### Goal of the exercise
From the records below, please repeat exactly the line that has "大正六年十一月に、段祺瑞内閣", the line that has "西漢の初め匈奴が跋扈して支那", and every line between them, and nothing else.

Segment Open

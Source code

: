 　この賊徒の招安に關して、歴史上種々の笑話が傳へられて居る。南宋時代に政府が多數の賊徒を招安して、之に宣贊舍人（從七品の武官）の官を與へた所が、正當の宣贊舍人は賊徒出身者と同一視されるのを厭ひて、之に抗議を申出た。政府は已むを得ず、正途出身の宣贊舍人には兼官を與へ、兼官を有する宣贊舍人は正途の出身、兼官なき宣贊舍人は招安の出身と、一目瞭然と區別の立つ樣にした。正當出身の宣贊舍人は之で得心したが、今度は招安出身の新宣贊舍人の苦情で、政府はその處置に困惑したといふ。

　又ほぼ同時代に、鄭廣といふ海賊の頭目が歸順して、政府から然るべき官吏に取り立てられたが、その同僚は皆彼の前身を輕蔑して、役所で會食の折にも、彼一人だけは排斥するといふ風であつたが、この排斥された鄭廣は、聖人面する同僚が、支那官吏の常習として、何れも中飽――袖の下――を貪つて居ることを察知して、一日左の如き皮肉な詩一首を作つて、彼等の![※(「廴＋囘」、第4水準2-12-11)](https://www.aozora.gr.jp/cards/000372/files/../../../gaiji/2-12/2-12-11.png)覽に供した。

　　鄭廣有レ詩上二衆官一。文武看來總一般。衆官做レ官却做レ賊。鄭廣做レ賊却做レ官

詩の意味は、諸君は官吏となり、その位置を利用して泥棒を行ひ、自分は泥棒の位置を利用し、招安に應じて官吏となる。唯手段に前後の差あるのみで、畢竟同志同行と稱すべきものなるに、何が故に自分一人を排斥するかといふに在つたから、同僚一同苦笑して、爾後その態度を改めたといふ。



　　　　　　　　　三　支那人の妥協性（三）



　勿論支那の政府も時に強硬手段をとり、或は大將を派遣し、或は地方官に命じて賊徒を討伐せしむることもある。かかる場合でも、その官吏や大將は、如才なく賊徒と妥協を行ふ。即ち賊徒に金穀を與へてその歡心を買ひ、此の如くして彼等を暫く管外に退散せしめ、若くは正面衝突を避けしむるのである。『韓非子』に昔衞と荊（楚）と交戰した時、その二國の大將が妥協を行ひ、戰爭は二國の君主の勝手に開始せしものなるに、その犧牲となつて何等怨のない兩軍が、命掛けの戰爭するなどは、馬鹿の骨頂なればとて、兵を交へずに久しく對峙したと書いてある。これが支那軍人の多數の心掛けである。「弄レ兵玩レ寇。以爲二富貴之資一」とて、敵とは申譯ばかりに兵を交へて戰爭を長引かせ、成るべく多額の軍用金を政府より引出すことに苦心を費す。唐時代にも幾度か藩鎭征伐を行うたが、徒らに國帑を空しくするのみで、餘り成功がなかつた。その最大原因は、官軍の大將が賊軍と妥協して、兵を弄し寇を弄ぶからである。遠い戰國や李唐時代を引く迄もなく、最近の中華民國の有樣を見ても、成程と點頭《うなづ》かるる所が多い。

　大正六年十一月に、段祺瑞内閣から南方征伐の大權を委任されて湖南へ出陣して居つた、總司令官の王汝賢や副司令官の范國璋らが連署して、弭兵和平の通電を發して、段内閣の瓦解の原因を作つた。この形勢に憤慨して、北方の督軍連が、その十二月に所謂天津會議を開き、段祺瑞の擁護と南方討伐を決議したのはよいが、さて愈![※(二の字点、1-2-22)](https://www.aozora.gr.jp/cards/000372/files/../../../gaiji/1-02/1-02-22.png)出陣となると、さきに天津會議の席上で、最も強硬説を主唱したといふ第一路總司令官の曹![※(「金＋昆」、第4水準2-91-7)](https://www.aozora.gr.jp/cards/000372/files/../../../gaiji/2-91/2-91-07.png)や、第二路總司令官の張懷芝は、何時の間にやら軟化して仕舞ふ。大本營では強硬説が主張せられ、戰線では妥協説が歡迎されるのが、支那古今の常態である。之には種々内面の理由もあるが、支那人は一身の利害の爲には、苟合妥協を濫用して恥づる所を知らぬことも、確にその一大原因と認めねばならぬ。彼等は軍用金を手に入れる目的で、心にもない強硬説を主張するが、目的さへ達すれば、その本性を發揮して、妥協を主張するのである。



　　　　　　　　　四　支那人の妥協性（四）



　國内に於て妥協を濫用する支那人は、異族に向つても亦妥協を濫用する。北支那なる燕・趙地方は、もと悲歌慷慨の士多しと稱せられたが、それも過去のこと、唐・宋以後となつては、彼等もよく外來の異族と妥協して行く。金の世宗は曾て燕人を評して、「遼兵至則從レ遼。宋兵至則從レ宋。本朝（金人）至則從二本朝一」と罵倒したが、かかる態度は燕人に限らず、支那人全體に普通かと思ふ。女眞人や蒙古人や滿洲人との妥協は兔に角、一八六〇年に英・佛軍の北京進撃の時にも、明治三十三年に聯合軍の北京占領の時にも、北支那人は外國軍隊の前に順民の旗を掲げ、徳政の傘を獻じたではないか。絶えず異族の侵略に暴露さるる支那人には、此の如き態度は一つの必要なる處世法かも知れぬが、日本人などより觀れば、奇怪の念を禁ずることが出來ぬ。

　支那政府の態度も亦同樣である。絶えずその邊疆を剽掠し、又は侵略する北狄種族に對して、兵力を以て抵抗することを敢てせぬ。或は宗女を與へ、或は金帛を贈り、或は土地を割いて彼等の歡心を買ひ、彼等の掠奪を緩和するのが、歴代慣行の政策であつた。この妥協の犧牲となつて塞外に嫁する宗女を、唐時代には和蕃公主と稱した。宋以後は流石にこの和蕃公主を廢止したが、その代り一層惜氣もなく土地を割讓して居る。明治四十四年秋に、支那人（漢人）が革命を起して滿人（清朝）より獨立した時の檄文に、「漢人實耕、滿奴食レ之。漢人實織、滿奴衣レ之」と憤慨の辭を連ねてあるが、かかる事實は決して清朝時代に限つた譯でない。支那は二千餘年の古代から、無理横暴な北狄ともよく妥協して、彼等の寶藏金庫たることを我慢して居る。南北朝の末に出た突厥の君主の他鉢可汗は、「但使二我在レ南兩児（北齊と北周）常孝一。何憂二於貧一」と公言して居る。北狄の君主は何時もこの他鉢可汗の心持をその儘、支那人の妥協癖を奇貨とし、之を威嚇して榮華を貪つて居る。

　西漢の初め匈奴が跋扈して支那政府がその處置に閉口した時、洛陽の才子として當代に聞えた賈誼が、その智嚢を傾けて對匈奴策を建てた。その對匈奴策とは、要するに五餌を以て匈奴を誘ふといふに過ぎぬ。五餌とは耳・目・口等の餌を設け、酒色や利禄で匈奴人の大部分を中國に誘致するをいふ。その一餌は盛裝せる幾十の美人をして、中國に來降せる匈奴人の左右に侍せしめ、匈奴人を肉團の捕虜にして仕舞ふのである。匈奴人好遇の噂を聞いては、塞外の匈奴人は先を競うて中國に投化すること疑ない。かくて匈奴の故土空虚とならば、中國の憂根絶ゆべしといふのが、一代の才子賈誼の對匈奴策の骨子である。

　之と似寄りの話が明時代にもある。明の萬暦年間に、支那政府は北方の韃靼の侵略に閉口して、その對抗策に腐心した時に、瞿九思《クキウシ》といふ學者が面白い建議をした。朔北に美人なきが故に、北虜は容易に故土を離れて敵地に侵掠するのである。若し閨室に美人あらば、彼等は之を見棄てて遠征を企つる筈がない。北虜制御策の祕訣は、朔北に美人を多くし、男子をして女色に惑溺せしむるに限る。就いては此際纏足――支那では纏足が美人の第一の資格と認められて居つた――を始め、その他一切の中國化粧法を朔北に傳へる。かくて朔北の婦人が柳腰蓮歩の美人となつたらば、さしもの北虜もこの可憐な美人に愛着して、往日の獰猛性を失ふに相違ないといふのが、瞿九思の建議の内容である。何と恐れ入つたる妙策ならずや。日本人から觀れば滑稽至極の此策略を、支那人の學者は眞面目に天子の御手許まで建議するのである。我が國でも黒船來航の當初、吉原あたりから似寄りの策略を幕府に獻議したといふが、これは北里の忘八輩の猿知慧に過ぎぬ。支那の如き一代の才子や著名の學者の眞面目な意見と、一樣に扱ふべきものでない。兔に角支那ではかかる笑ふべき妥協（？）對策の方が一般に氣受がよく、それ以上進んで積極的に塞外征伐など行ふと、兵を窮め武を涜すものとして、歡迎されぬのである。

Segment Closed

### Task answer
　大正六年十一月に、段祺瑞内閣から南方征伐の大權を委任されて湖南へ出陣して居つた、總司令官の王汝賢や副司令官の范國璋らが連署して、弭兵和平の通電を發して、段内閣の瓦解の原因を作つた。この形勢に憤慨して、北方の督軍連が、その十二月に所謂天津會議を開き、段祺瑞の擁護と南方討伐を決議したのはよいが、さて愈![※(二の字点、1-2-22)](https://www.aozora.gr.jp/cards/000372/files/../../../gaiji/1-02/1-02-22.png)出陣となると、さきに天津會議の席上で、最も強硬説を主唱したといふ第一路總司令官の曹![※(「金＋昆」、第4水準2-91-7)](https://www.aozora.gr.jp/cards/000372/files/../../../gaiji/2-91/2-91-07.png)や、第二路總司令官の張懷芝は、何時の間にやら軟化して仕舞ふ。大本營では強硬説が主張せられ、戰線では妥協説が歡迎されるのが、支那古今の常態である。之には種々内面の理由もあるが、支那人は一身の利害の爲には、苟合妥協を濫用して恥づる所を知らぬことも、確にその一大原因と認めねばならぬ。彼等は軍用金を手に入れる目的で、心にもない強硬説を主張するが、目的さへ達すれば、その本性を發揮して、妥協を主張するのである。



　　　　　　　　　四　支那人の妥協性（四）



　國内に於て妥協を濫用する支那人は、異族に向つても亦妥協を濫用する。北支那なる燕・趙地方は、もと悲歌慷慨の士多しと稱せられたが、それも過去のこと、唐・宋以後となつては、彼等もよく外來の異族と妥協して行く。金の世宗は曾て燕人を評して、「遼兵至則從レ遼。宋兵至則從レ宋。本朝（金人）至則從二本朝一」と罵倒したが、かかる態度は燕人に限らず、支那人全體に普通かと思ふ。女眞人や蒙古人や滿洲人との妥協は兔に角、一八六〇年に英・佛軍の北京進撃の時にも、明治三十三年に聯合軍の北京占領の時にも、北支那人は外國軍隊の前に順民の旗を掲げ、徳政の傘を獻じたではないか。絶えず異族の侵略に暴露さるる支那人には、此の如き態度は一つの必要なる處世法かも知れぬが、日本人などより觀れば、奇怪の念を禁ずることが出來ぬ。

　支那政府の態度も亦同樣である。絶えずその邊疆を剽掠し、又は侵略する北狄種族に對して、兵力を以て抵抗することを敢てせぬ。或は宗女を與へ、或は金帛を贈り、或は土地を割いて彼等の歡心を買ひ、彼等の掠奪を緩和するのが、歴代慣行の政策であつた。この妥協の犧牲となつて塞外に嫁する宗女を、唐時代には和蕃公主と稱した。宋以後は流石にこの和蕃公主を廢止したが、その代り一層惜氣もなく土地を割讓して居る。明治四十四年秋に、支那人（漢人）が革命を起して滿人（清朝）より獨立した時の檄文に、「漢人實耕、滿奴食レ之。漢人實織、滿奴衣レ之」と憤慨の辭を連ねてあるが、かかる事實は決して清朝時代に限つた譯でない。支那は二千餘年の古代から、無理横暴な北狄ともよく妥協して、彼等の寶藏金庫たることを我慢して居る。南北朝の末に出た突厥の君主の他鉢可汗は、「但使二我在レ南兩児（北齊と北周）常孝一。何憂二於貧一」と公言して居る。北狄の君主は何時もこの他鉢可汗の心持をその儘、支那人の妥協癖を奇貨とし、之を威嚇して榮華を貪つて居る。

　西漢の初め匈奴が跋扈して支那政府がその處置に閉口した時、洛陽の才子として當代に聞えた賈誼が、その智嚢を傾けて對匈奴策を建てた。その對匈奴策とは、要するに五餌を以て匈奴を誘ふといふに過ぎぬ。五餌とは耳・目・口等の餌を設け、酒色や利禄で匈奴人の大部分を中國に誘致するをいふ。その一餌は盛裝せる幾十の美人をして、中國に來降せる匈奴人の左右に侍せしめ、匈奴人を肉團の捕虜にして仕舞ふのである。匈奴人好遇の噂を聞いては、塞外の匈奴人は先を競うて中國に投化すること疑ない。かくて匈奴の故土空虚とならば、中國の憂根絶ゆべしといふのが、一代の才子賈誼の對匈奴策の骨子である。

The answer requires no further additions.